If you use either of these coffee brewing methods, you should know there are steel disks that you can use instead of a paper filter.
Coffee Filters For Specific Brewing Methods
You’ve got standard coffee filters that you can buy everywhere.
But then you’ve also got a few coffee brewing methods that use specialized filters.
They’re somewhat different in shape so they can fit into these brewers properly, as well as let some air through.
The Chemex brewer is best known for the light, clean and delicate coffee it makes.
This is achieved by using a thick paper filter. It’s 20-30% heavier than other paper filters, which keeps any and all particles and oils out of your coffee.
This cone filter is great if you like thin-textured coffee.
The Kalita Wave drip coffee maker uses a paper basket filter with vertical ridges.
They’re designed in such a way to keep your grounds away from the walls, so that air can pass through. What this does is helps your coffee get more evenly extracted.
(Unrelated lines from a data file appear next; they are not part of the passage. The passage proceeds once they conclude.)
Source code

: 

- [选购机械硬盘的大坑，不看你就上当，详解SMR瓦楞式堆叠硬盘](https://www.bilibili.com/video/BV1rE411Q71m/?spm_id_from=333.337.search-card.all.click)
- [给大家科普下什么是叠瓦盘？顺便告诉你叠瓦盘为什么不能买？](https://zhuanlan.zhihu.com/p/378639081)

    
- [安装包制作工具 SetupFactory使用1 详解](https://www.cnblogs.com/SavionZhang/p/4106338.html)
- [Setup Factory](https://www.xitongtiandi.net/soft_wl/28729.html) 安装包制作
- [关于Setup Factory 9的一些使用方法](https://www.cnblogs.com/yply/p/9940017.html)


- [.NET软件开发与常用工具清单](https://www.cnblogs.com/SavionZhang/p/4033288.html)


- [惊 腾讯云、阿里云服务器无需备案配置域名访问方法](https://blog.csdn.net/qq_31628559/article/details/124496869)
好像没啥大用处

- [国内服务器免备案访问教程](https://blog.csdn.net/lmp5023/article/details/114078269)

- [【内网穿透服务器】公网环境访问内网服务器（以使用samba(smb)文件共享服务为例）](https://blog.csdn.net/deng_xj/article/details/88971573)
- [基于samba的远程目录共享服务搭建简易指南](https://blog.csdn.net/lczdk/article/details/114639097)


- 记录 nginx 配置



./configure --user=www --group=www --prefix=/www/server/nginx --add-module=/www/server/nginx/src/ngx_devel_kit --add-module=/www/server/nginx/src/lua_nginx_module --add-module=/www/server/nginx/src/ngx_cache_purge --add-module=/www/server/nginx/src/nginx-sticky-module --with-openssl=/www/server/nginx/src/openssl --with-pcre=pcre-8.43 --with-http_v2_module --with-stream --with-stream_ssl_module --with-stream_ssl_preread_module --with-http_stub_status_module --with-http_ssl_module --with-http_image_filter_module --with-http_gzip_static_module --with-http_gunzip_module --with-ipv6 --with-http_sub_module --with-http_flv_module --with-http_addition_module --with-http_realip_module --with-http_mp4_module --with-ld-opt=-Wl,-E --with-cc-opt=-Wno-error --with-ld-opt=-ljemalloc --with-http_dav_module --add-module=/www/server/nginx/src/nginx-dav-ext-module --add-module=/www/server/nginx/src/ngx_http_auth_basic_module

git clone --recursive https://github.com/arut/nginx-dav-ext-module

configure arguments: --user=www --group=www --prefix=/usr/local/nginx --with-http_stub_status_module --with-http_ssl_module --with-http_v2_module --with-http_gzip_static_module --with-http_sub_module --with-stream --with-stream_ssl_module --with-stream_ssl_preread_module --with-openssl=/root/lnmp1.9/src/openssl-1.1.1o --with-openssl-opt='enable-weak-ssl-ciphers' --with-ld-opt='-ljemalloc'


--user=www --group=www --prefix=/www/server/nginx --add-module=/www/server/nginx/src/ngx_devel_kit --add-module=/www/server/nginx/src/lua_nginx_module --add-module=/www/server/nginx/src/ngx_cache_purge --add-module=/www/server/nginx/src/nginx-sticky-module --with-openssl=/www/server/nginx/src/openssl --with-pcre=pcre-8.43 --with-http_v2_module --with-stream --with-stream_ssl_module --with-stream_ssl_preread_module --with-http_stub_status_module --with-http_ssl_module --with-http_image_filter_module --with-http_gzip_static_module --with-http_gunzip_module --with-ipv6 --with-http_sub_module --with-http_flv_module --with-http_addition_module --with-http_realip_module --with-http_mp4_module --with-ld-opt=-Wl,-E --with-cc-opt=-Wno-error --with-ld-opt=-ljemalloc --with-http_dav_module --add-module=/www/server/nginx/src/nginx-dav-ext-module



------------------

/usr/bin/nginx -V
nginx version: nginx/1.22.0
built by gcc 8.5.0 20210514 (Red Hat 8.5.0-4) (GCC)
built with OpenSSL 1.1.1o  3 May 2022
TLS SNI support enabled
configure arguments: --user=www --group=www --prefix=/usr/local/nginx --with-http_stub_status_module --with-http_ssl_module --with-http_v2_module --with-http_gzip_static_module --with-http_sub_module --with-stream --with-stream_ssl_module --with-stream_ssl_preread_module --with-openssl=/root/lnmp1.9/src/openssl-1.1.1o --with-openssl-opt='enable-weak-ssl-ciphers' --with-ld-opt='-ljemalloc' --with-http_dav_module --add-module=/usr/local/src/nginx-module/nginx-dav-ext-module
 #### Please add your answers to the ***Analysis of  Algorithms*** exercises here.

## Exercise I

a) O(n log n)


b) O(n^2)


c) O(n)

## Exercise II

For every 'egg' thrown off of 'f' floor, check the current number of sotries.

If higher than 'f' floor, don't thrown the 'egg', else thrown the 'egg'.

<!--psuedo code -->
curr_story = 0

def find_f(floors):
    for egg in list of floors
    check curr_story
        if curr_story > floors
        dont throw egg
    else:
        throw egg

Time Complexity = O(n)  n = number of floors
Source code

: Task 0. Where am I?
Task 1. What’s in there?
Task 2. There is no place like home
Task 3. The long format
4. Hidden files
Hario filters come in two sizes, for the Hario V60-01 and V60-02 pourover brewers.
The difference between the two lies in the larger opening on the V60-02 model.
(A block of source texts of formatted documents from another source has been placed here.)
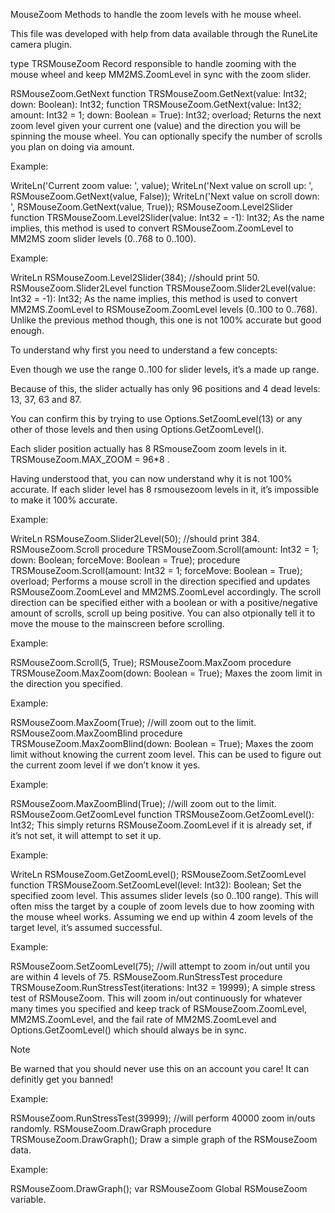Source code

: MouseZoom
Methods to handle the zoom levels with he mouse wheel.

This file was developed with help from data available through the RuneLite camera plugin.

type TRSMouseZoom
Record responsible to handle zooming with the mouse wheel and keep MM2MS.ZoomLevel in sync with the zoom slider.

RSMouseZoom.GetNext
function TRSMouseZoom.GetNext(value: Int32; down: Boolean): Int32;
function TRSMouseZoom.GetNext(value: Int32; amount: Int32 = 1; down: Boolean = True): Int32; overload;
Returns the next zoom level given your current one (value) and the direction you will be spinning the mouse wheel. You can optionally specify the number of scrolls you plan on doing via amount.

Example:

WriteLn('Current zoom value: ', value);
WriteLn('Next value on scroll up: ', RSMouseZoom.GetNext(value, False));
WriteLn('Next value on scroll down: ', RSMouseZoom.GetNext(value, True));
RSMouseZoom.Level2Slider
function TRSMouseZoom.Level2Slider(value: Int32 = -1): Int32;
As the name implies, this method is used to convert RSMouseZoom.ZoomLevel to MM2MS zoom slider levels (0..768 to 0..100).

Example:

WriteLn RSMouseZoom.Level2Slider(384); //should print 50.
RSMouseZoom.Slider2Level
function TRSMouseZoom.Slider2Level(value: Int32 = -1): Int32;
As the name implies, this method is used to convert MM2MS.ZoomLevel to RSMouseZoom.ZoomLevel levels (0..100 to 0..768). Unlike the previous method though, this one is not 100% accurate but good enough.

To understand why first you need to understand a few concepts:

Even though we use the range 0..100 for slider levels, it’s a made up range.

Because of this, the slider actually has only 96 positions and 4 dead levels: 13, 37, 63 and 87.

You can confirm this by trying to use Options.SetZoomLevel(13) or any other of those levels and then using Options.GetZoomLevel().

Each slider position actually has 8 RSmouseZoom zoom levels in it. TRSMouseZoom.MAX_ZOOM = 96*8 .

Having understood that, you can now understand why it is not 100% accurate. If each slider level has 8 rsmousezoom levels in it, it’s impossible to make it 100% accurate.

Example:

WriteLn RSMouseZoom.Slider2Level(50); //should print 384.
RSMouseZoom.Scroll
procedure TRSMouseZoom.Scroll(amount: Int32 = 1; down: Boolean; forceMove: Boolean = True);
procedure TRSMouseZoom.Scroll(amount: Int32 = 1; forceMove: Boolean = True); overload;
Performs a mouse scroll in the direction specified and updates RSMouseZoom.ZoomLevel and MM2MS.ZoomLevel accordingly. The scroll direction can be specified either with a boolean or with a positive/negative amount of scrolls, scroll up being positive. You can also otpionally tell it to move the mouse to the mainscreen before scrolling.

Example:

RSMouseZoom.Scroll(5, True);
RSMouseZoom.MaxZoom
procedure TRSMouseZoom.MaxZoom(down: Boolean = True);
Maxes the zoom limit in the direction you specified.

Example:

RSMouseZoom.MaxZoom(True); //will zoom out to the limit.
RSMouseZoom.MaxZoomBlind
procedure TRSMouseZoom.MaxZoomBlind(down: Boolean = True);
Maxes the zoom limit without knowing the current zoom level. This can be used to figure out the current zoom level if we don’t know it yes.

Example:

RSMouseZoom.MaxZoomBlind(True); //will zoom out to the limit.
RSMouseZoom.GetZoomLevel
function TRSMouseZoom.GetZoomLevel(): Int32;
This simply returns RSMouseZoom.ZoomLevel if it is already set, if it’s not set, it will attempt to set it up.

Example:

WriteLn RSMouseZoom.GetZoomLevel();
RSMouseZoom.SetZoomLevel
function TRSMouseZoom.SetZoomLevel(level: Int32): Boolean;
Set the specified zoom level. This assumes slider levels (so 0..100 range). This will often miss the target by a couple of zoom levels due to how zooming with the mouse wheel works. Assuming we end up within 4 zoom levels of the target level, it’s assumed successful.

Example:

RSMouseZoom.SetZoomLevel(75); //will attempt to zoom in/out until you are within 4 levels of 75.
RSMouseZoom.RunStressTest
procedure TRSMouseZoom.RunStressTest(iterations: Int32 = 19999);
A simple stress test of RSMouseZoom. This will zoom in/out continuously for whatever many times you specified and keep track of RSMouseZoom.ZoomLevel, MM2MS.ZoomLevel, and the fail rate of MM2MS.ZoomLevel and Options.GetZoomLevel() which should always be in sync.

Note

Be warned that you should never use this on an account you care! It can definitly get you banned!

Example:

RSMouseZoom.RunStressTest(39999); //will perform 40000 zoom in/outs randomly.
RSMouseZoom.DrawGraph
procedure TRSMouseZoom.DrawGraph();
Draw a simple graph of the RSMouseZoom data.

Example:

RSMouseZoom.DrawGraph();
var RSMouseZoom
Global RSMouseZoom variable.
These paper filters are cone-shaped and extremely thin. This makes your coffee brighter and more complex.
AeroPress filters are disk-shaped, which differentiates it from most other brewing methods.
They’re thinner than most other filters, so they don’t have to be rinsed before using.
But, that also means an AeroPress filter won’t give you a completely sediment-free cup like some other types of filters.
Coffee Filter Sizes
When it comes to size, most basket filters are sold in 8-12 size filters. If your appliance uses smaller ones, you’ll need to search for junior sized basket filters.
Cone filters, on the other hand, come in four standard sizes: #1, #2, #4, and #6, with numbers relating to the size of your coffee maker.
Here’s what those numbers mean:
#1 – suitable for one cup coffee machines
#2 – for 2-6 cup coffee makers
#4 – designed for 8-12 coffee machines
#6 – suitable for coffee makers with a very large cup capacity
The majority of models use either #2 or #4 coffee filters.
By now, you should know all the basics about coffee filters.
Still, I’m sure you’ve got some questions about usage and disposal.
Here are the answers to some of the things you might be wondering.
Can I Use #2 And #4 Filters Interchangeably?
Using a #4 instead of the #2 filter is pretty simple.
You just need to trim the edges with scissors so that it can fit into the basket.
Doing it the other way around is a bit harder, but not impossible. You just need to be slow and careful when pouring water, otherwise it might overflow and make a mess.
Can I Use A Paper Towel Instead?
Just cut a few pieces down to the same size as your coffee filter.
Use 2 to 3 layers of paper towel, depending on how thick it is.
Just keep in mind that it’s better to use unbleached towels, as bleached ones might contain harmful chemicals.
Can I Compost A Coffee FIlter?
Yes you can, along with your used coffee grounds.
Obviously, we’re talking about paper filters here.
But in order to keep your compost organic, you should do this with unbleached filters only.
To Sum Things Up
As you can see, choosing the right coffee filter is not that straightforward.
First, you need to know the size and shape that’s suitable for your coffee maker.
Then, if your brewing method allows it, you need to choose the type.
A paper coffee filter gives you a bright, sediment-free coffee.
Metal, on the other hand, lets oil and particles through, leaving you with a rich and bold cup of java.
Finally, cloth gives you a little bit of both.
Now that you’re armed with all the information you need, the choice will be easy.